→ Task:
Repeat the records below word for word and omit each image.

[Plain-text document sources]
== == ==

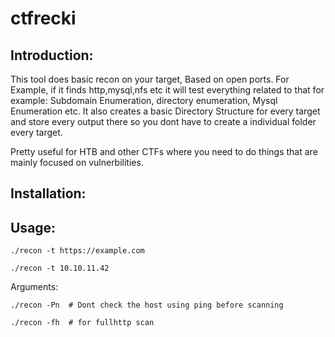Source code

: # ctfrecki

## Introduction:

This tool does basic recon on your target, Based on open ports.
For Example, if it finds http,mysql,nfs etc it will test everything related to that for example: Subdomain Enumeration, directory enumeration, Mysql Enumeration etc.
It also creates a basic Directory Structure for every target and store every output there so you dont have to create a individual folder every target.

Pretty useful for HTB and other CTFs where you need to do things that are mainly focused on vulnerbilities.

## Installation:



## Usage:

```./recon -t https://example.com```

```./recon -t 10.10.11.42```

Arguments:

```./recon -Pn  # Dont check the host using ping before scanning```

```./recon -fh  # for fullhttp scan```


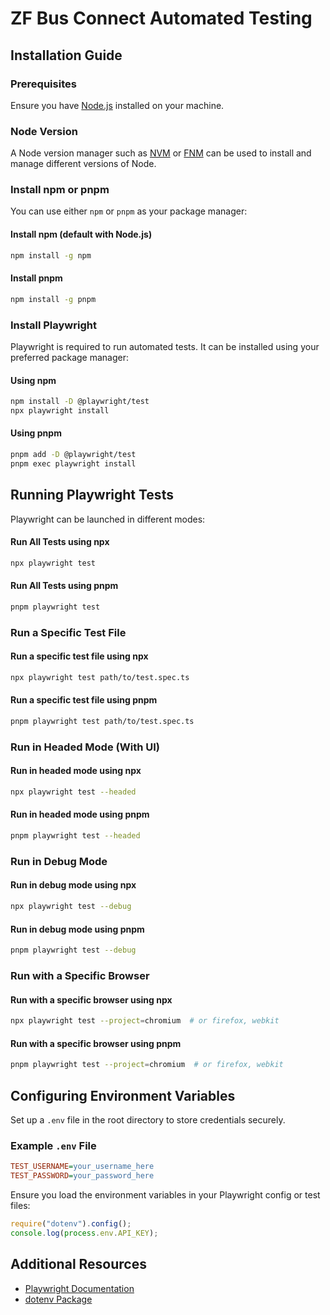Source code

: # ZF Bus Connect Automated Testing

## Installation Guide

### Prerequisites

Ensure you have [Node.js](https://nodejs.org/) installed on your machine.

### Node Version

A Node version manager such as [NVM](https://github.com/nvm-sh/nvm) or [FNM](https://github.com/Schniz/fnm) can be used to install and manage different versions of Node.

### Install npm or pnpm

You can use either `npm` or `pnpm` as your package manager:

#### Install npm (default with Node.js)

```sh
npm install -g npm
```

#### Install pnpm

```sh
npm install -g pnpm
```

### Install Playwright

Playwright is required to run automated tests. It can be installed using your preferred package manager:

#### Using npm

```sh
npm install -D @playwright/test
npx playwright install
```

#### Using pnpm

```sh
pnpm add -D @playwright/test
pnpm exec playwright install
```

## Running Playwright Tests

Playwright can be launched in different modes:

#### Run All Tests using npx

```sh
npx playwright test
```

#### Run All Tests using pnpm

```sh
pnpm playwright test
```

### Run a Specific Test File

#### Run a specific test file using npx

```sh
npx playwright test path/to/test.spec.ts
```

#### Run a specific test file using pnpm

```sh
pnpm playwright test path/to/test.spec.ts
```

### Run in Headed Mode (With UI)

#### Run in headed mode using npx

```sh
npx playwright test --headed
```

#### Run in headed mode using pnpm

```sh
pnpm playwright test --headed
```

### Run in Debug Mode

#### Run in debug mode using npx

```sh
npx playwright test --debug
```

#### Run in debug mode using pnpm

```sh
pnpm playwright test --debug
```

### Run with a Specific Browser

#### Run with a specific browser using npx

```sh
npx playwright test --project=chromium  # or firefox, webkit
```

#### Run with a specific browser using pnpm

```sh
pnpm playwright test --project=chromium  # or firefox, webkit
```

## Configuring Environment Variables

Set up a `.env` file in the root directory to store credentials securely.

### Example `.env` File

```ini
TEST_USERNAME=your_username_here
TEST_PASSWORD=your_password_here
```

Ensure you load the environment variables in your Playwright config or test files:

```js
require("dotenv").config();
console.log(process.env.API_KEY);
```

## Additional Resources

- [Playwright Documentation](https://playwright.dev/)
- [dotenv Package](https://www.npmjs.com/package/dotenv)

== == ==

→ Completed task:
Source code

: # ctfrecki

## Introduction:

This tool does basic recon on your target, Based on open ports.
For Example, if it finds http,mysql,nfs etc it will test everything related to that for example: Subdomain Enumeration, directory enumeration, Mysql Enumeration etc.
It also creates a basic Directory Structure for every target and store every output there so you dont have to create a individual folder every target.

Pretty useful for HTB and other CTFs where you need to do things that are mainly focused on vulnerbilities.

## Installation:



## Usage:

```./recon -t https://example.com```

```./recon -t 10.10.11.42```

Arguments:

```./recon -Pn  # Dont check the host using ping before scanning```

```./recon -fh  # for fullhttp scan```


Source code

: # ZF Bus Connect Automated Testing

## Installation Guide

### Prerequisites

Ensure you have [Node.js](https://nodejs.org/) installed on your machine.

### Node Version

A Node version manager such as [NVM](https://github.com/nvm-sh/nvm) or [FNM](https://github.com/Schniz/fnm) can be used to install and manage different versions of Node.

### Install npm or pnpm

You can use either `npm` or `pnpm` as your package manager:

#### Install npm (default with Node.js)

```sh
npm install -g npm
```

#### Install pnpm

```sh
npm install -g pnpm
```

### Install Playwright

Playwright is required to run automated tests. It can be installed using your preferred package manager:

#### Using npm

```sh
npm install -D @playwright/test
npx playwright install
```

#### Using pnpm

```sh
pnpm add -D @playwright/test
pnpm exec playwright install
```

## Running Playwright Tests

Playwright can be launched in different modes:

#### Run All Tests using npx

```sh
npx playwright test
```

#### Run All Tests using pnpm

```sh
pnpm playwright test
```

### Run a Specific Test File

#### Run a specific test file using npx

```sh
npx playwright test path/to/test.spec.ts
```

#### Run a specific test file using pnpm

```sh
pnpm playwright test path/to/test.spec.ts
```

### Run in Headed Mode (With UI)

#### Run in headed mode using npx

```sh
npx playwright test --headed
```

#### Run in headed mode using pnpm

```sh
pnpm playwright test --headed
```

### Run in Debug Mode

#### Run in debug mode using npx

```sh
npx playwright test --debug
```

#### Run in debug mode using pnpm

```sh
pnpm playwright test --debug
```

### Run with a Specific Browser

#### Run with a specific browser using npx

```sh
npx playwright test --project=chromium  # or firefox, webkit
```

#### Run with a specific browser using pnpm

```sh
pnpm playwright test --project=chromium  # or firefox, webkit
```

## Configuring Environment Variables

Set up a `.env` file in the root directory to store credentials securely.

### Example `.env` File

```ini
TEST_USERNAME=your_username_here
TEST_PASSWORD=your_password_here
```

Ensure you load the environment variables in your Playwright config or test files:

```js
require("dotenv").config();
console.log(process.env.API_KEY);
```

## Additional Resources

- [Playwright Documentation](https://playwright.dev/)
- [dotenv Package](https://www.npmjs.com/package/dotenv)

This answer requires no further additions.